* [Exercise prompt]:
Would you output the entries below only from the line containing "-https://github.com/lijiejie/GitHack Инструмент использования" through the line containing "-https://github.com/rebeyond/memShell Веб-оболочка, которая", exactly as they stand and with both ends included?

□ □ □ □ □

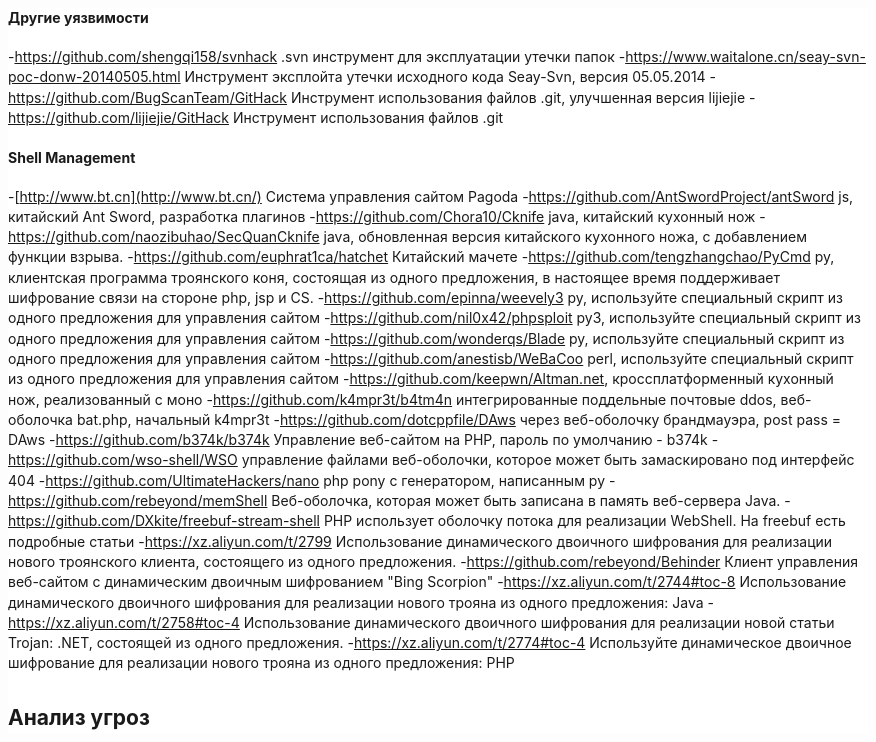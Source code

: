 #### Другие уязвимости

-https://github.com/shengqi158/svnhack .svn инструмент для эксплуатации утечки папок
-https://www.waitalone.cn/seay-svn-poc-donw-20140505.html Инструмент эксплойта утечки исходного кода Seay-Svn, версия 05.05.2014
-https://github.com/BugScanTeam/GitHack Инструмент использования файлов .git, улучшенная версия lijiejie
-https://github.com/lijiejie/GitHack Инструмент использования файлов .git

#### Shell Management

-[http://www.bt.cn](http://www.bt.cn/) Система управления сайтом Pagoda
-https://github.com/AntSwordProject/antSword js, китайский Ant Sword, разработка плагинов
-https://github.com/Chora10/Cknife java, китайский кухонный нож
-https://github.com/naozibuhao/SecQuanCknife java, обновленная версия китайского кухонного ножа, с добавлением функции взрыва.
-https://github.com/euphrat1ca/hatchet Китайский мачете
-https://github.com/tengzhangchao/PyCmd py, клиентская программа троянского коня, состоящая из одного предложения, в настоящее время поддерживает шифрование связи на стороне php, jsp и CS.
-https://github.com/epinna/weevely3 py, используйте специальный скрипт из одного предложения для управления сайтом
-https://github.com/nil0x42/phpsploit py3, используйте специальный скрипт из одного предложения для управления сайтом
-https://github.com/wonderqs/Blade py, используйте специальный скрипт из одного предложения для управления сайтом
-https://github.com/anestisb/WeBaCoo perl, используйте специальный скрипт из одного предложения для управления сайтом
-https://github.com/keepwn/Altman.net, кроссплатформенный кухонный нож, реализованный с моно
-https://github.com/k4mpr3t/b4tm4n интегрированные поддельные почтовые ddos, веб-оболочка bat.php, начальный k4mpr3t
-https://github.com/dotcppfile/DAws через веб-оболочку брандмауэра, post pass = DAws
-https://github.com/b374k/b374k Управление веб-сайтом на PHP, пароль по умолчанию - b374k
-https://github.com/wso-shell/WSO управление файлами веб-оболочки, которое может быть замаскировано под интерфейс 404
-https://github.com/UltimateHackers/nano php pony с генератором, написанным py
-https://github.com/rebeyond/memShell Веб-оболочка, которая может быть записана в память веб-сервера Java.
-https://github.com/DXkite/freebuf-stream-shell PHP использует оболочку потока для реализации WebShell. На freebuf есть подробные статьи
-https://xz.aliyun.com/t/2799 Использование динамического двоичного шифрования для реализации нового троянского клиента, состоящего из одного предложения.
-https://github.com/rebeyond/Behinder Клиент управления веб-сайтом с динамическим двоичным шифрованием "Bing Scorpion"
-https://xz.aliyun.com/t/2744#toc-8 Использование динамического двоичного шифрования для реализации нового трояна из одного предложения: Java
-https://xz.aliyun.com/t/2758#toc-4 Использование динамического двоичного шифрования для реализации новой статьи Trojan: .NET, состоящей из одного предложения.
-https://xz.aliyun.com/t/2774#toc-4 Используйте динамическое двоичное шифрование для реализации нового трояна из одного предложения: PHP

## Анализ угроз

□ □ □ □ □

* [Solution for this problem]:
-https://github.com/lijiejie/GitHack Инструмент использования файлов .git

#### Shell Management

-[http://www.bt.cn](http://www.bt.cn/) Система управления сайтом Pagoda
-https://github.com/AntSwordProject/antSword js, китайский Ant Sword, разработка плагинов
-https://github.com/Chora10/Cknife java, китайский кухонный нож
-https://github.com/naozibuhao/SecQuanCknife java, обновленная версия китайского кухонного ножа, с добавлением функции взрыва.
-https://github.com/euphrat1ca/hatchet Китайский мачете
-https://github.com/tengzhangchao/PyCmd py, клиентская программа троянского коня, состоящая из одного предложения, в настоящее время поддерживает шифрование связи на стороне php, jsp и CS.
-https://github.com/epinna/weevely3 py, используйте специальный скрипт из одного предложения для управления сайтом
-https://github.com/nil0x42/phpsploit py3, используйте специальный скрипт из одного предложения для управления сайтом
-https://github.com/wonderqs/Blade py, используйте специальный скрипт из одного предложения для управления сайтом
-https://github.com/anestisb/WeBaCoo perl, используйте специальный скрипт из одного предложения для управления сайтом
-https://github.com/keepwn/Altman.net, кроссплатформенный кухонный нож, реализованный с моно
-https://github.com/k4mpr3t/b4tm4n интегрированные поддельные почтовые ddos, веб-оболочка bat.php, начальный k4mpr3t
-https://github.com/dotcppfile/DAws через веб-оболочку брандмауэра, post pass = DAws
-https://github.com/b374k/b374k Управление веб-сайтом на PHP, пароль по умолчанию - b374k
-https://github.com/wso-shell/WSO управление файлами веб-оболочки, которое может быть замаскировано под интерфейс 404
-https://github.com/UltimateHackers/nano php pony с генератором, написанным py
-https://github.com/rebeyond/memShell Веб-оболочка, которая может быть записана в память веб-сервера Java.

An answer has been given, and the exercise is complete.